▶ _How to complete this task_:
In the entries below, some lines contain "main"; work out how many and answer with the figure only.

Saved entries
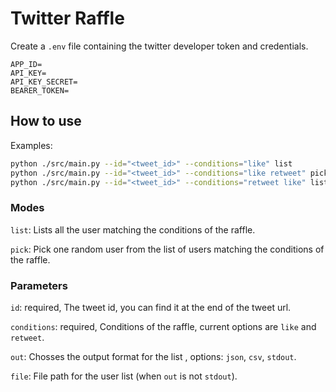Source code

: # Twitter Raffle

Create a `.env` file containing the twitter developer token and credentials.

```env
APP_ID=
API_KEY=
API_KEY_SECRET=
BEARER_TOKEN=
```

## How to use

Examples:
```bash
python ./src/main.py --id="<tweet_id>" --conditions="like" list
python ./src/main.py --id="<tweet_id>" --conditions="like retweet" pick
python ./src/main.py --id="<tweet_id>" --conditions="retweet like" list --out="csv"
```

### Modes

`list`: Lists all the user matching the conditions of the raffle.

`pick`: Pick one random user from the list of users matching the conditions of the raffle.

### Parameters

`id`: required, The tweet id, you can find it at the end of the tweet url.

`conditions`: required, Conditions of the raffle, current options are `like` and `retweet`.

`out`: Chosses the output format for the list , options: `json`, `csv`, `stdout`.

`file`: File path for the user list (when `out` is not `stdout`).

--

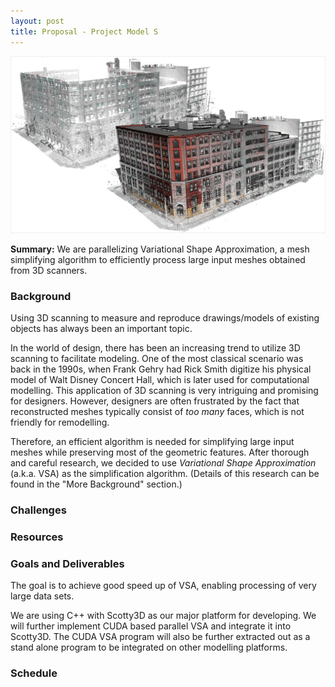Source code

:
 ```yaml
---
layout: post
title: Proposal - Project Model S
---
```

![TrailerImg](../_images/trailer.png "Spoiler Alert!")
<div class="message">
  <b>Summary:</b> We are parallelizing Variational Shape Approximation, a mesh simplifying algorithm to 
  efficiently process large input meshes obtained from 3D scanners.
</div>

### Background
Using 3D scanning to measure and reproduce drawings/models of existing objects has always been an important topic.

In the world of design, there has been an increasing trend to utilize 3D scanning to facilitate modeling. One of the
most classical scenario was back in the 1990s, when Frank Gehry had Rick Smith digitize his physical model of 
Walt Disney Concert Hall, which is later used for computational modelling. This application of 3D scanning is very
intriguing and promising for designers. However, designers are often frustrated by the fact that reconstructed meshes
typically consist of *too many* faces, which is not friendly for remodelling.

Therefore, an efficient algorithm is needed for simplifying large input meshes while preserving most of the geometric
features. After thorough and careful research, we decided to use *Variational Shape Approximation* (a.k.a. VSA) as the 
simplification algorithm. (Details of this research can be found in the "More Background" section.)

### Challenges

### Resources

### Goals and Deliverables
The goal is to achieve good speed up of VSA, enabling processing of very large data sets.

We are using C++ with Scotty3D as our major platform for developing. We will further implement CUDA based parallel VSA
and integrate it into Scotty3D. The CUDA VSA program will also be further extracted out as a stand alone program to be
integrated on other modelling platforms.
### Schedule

▶ _Written answer_:
3